Il quadro generale del mese di luglio 2026 è ulteriormente aggravato dalle performance del comparto hardware. La spesa complessiva per l'acquisto di console è precipitata a 282 milioni di dollari, con un calo del 29% rispetto allo stesso periodo dell'anno precedente. Si tratta del peggior risultato per il mese di luglio dal 2020, un anno che però era condizionato dalla cronica mancanza di scorte dovuta alla pandemia globale e alla crisi dei semiconduttori. Oggi, sebbene le console siano ampiamente disponibili sugli scaffali, è la domanda a vacillare: le unità vendute sono diminuite del 39% complessivo. A pesare su questa dinamica è anche l'incremento del prezzo medio dei dispositivi, salito del 16% a causa degli aggiustamenti tariffari che hanno colpito PS5, le console Xbox e la nuova Nintendo Switch 2.
Proprio la Nintendo Switch 2 rappresenta uno dei pochi segnali di vitalità in un contesto asfittico. Nonostante una flessione del 51% nelle unità vendute rispetto al lancio, la console ibrida ha guidato il mercato per volumi di vendita mensili. Un dato confortante per Nintendo è che, dopo 14 mesi dal debutto, la Switch 2 mantiene un ritmo di vendita superiore dell'11% rispetto a quello registrato dalla console originale nello stesso arco temporale. Sul fronte dei ricavi monetari, invece, la leadership resta saldamente nelle mani di PlayStation 5, che continua a beneficiare di un ecosistema di accessori e servizi ad alto valore aggiunto, consolidando la sua posizione come piattaforma premium preferita dai consumatori americani, nonostante l'ombra del passaggio al solo digitale che incombe sul prossimo futuro.

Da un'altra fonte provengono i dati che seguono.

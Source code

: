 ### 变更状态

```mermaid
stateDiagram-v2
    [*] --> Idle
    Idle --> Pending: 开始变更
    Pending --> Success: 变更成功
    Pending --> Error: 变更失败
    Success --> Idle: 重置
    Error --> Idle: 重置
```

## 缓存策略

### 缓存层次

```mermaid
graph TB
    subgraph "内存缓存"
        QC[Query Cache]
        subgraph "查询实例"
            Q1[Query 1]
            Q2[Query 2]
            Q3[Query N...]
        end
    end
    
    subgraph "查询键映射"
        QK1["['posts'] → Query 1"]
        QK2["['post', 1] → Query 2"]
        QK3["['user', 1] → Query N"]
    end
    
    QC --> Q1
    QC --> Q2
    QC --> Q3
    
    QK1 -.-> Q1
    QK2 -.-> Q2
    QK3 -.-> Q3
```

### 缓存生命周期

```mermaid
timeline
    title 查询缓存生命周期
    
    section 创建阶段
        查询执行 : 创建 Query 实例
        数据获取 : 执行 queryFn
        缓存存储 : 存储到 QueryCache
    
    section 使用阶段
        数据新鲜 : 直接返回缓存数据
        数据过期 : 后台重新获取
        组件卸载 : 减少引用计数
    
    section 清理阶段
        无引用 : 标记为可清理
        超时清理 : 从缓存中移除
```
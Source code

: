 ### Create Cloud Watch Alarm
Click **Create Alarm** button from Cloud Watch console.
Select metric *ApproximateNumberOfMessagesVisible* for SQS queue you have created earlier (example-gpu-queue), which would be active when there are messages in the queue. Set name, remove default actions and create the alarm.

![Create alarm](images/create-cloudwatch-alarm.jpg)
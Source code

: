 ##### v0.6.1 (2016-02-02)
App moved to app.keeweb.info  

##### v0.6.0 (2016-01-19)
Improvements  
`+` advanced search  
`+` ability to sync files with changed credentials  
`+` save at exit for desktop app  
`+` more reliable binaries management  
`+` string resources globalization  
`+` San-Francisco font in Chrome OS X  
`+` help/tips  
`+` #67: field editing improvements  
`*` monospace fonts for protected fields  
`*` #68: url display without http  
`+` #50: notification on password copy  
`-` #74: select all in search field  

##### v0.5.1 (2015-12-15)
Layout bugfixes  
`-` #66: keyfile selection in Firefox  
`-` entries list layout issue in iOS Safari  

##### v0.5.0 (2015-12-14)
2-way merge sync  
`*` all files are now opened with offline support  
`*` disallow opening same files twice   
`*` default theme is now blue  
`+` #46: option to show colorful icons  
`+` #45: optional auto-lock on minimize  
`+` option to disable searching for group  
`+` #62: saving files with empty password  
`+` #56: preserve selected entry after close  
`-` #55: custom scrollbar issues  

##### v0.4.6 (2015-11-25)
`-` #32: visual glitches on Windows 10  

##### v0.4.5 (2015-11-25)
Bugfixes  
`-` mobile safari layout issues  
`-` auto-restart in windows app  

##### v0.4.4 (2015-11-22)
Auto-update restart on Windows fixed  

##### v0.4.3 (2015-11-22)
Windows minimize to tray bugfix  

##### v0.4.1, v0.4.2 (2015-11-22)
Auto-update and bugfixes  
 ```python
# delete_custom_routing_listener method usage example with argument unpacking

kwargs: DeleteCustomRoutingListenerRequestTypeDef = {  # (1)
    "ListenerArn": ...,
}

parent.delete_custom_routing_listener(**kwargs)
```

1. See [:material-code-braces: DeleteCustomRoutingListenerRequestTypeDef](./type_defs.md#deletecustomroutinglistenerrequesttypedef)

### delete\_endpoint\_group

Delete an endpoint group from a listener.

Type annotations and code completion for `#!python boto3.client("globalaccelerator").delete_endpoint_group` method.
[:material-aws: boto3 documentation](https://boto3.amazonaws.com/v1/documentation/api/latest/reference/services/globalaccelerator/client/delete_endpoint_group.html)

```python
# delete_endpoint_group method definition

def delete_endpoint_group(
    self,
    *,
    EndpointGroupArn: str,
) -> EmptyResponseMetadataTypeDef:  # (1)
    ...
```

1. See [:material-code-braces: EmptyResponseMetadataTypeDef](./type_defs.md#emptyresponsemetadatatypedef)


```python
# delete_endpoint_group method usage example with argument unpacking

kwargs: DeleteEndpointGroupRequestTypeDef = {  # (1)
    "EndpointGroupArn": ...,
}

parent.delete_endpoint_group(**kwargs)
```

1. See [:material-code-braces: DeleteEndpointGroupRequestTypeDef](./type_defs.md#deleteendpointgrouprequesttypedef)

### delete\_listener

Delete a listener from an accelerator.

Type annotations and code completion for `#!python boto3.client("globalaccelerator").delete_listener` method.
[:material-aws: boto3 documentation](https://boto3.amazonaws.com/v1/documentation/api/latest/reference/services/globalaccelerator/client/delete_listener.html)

La classifica dei software più venduti a luglio 2026 offre spunti di riflessione paradossali. Nonostante la presenza di sei nuove uscite di rilievo nella top 10, il mercato sembra rifugiarsi nel passato o nelle certezze consolidate. Il primo posto è occupato da Call of Duty: Black Ops 2, un titolo originariamente rilasciato nel 2012, che ha vissuto una seconda giovinezza grazie al lancio delle versioni ottimizzate per PS4 e PS5 e all'inclusione in cataloghi in abbonamento. Il fatto che quattro posizioni su dieci siano occupate da remake, remaster o conversioni di vecchi classici indica una certa stasi creativa o, più probabilmente, una prudenza degli editori nel lanciare nuove proprietà intellettuali in un momento di contrazione economica dei consumatori. La spesa complessiva del settore, includendo contenuti aggiuntivi e accessori, si è fermata a 4,5 miliardi di dollari, registrando una flessione del 10%.
Le prospettive per il futuro prossimo rimangono incerte ma non prive di una visione strategica chiara da parte dei leader dell'industria. Il CEO di Ubisoft ha recentemente minimizzato l'impatto dell'abbandono dei supporti fisici, dichiarando che tale transizione non sconvolgerà l'essenza stessa del gaming, ma ne semplificherà la fruizione. Tuttavia, per i negozianti e le catene retail specializzate, il 2026 si sta delineando come l'anno della resa dei conti. Con la scomparsa dei dischi all'orizzonte e l'hardware che fatica a trovare nuovi stimoli di crescita, l'industria videoludica degli USA si trova a un bivio: accettare la completa dematerializzazione o trovare nuovi modi per dare valore all'esperienza d'acquisto fisica in un mondo sempre più connesso e digitale.